When was Common Ground founded?

Common Ground was founded in 1984 in Sydney, Australia, as a small educational publishing project exploring how literacy, culture, and technology shape the ways we make meaning.

Who founded Common Ground?

The organization was established by Bill Cope and Mary Kalantzis, whose Social Literacy Project—developed under Australia’s Multicultural Education Program—produced experimental books for schools and laid the foundations for our commitment to inclusive, socially engaged publishing.

What inspired the name “Common Ground”?

The name expresses our core belief that knowledge is not a possession but a shared practice—a place where people meet to exchange ideas, challenge assumptions, and create meaning together.

How did Common Ground evolve in its early years?

From a small backyard press, Common Ground expanded into an international conference organizer and publisher. The first Common Ground Conference, held in 1989 at the University of Technology Sydney, brought educators and researchers together around shared questions of literacy and social change.

When did Common Ground become a not-for-profit organization?

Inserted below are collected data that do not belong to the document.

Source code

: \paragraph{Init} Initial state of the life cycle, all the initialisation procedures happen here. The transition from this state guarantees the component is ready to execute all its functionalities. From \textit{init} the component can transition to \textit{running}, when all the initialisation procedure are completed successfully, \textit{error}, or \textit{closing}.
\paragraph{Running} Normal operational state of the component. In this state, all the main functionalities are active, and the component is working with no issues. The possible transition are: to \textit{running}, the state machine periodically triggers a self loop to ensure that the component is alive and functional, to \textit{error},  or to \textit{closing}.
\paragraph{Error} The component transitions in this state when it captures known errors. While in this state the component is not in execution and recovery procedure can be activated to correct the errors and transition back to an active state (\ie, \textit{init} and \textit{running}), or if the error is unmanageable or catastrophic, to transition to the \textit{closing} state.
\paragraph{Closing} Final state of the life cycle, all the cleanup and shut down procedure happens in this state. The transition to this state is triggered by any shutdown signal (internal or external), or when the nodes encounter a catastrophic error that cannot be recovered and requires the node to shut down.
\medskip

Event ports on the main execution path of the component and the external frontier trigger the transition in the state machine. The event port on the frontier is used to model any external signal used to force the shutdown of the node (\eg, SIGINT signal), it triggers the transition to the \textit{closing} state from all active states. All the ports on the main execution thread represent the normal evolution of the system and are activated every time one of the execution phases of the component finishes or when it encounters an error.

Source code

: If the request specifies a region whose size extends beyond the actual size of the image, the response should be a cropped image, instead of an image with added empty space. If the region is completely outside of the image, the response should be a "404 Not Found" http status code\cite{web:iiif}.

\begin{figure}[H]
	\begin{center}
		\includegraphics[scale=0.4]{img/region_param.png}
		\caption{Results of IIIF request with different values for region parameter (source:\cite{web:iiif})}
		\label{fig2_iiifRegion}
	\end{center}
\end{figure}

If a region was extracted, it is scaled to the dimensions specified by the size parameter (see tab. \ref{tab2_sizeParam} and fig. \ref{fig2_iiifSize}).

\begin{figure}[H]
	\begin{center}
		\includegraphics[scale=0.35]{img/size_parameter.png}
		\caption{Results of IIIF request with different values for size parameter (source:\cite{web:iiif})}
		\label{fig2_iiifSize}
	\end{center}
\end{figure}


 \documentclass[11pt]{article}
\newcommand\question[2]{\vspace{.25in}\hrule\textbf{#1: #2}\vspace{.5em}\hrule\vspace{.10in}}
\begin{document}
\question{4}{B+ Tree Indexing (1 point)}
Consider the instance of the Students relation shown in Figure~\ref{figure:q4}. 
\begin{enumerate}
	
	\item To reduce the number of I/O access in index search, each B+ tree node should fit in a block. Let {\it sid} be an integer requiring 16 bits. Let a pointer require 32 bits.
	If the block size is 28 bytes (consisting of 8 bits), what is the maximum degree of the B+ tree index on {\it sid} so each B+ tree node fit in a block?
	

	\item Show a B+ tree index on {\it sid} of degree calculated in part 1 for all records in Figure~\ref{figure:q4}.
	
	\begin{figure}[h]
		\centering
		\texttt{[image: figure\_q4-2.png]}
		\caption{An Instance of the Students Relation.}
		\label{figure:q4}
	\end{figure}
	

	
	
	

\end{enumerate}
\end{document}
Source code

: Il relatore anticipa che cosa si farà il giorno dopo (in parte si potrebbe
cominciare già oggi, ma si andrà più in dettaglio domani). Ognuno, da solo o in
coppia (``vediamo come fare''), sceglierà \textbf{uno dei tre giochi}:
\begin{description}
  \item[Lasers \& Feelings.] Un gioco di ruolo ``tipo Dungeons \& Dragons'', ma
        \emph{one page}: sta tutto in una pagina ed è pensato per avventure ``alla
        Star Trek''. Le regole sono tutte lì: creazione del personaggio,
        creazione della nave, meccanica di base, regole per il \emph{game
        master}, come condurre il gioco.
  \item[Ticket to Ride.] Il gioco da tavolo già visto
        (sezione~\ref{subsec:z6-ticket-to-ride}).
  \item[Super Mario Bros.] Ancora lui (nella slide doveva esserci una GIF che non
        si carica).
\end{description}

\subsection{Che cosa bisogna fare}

In 2016, under the leadership of Phillip Kalantzis-Cope and Tamsyn Gilbert, Common Ground became Common Ground Research Networks—a not-for-profit organization that renewed our social mission and modernized our structure for a new generation of scholars.

What defines Common Ground today?

Our guiding principle remains the same: knowledge as a shared act of imagination. Across four decades, we have continued to explore how humans communicate, learn, and create meaning together—building infrastructures for collaboration in both physical and digital spaces.

What is your central mission?

From early experiments in independent publishing to today’s human-centered digital environments, our mission has remained constant: to create spaces where ideas meet, where differences connect, and where knowledge serves the common good.

What makes Common Ground unique?

We bring together the roles of publisher, conference organizer, and digital platform developer within a single ecosystem—creating horizontal knowledge communities that connect scholars, practitioners, and creators across disciplines and borders.

How is Common Ground organized?

We are a not-for-profit corporation registered in the State of Illinois, USA. Our work is sustained by membership and guided by scholars who ensure that integrity, inclusivity, and rigor define all our activities.

What principles guide your work?

We stand on three enduring principles: Openness and Accessibility – Knowledge should circulate freely; Dialogue and Diversity – Strong ideas grow through exchange; Integrity and Sustainability – Scholarship must be ethical, rigorous, and enduring.

Our headquarters in the University of Illinois Research Park anchor these values in a setting where academic inquiry meets technological innovation, connecting a global network of editors, designers, developers, and research partners.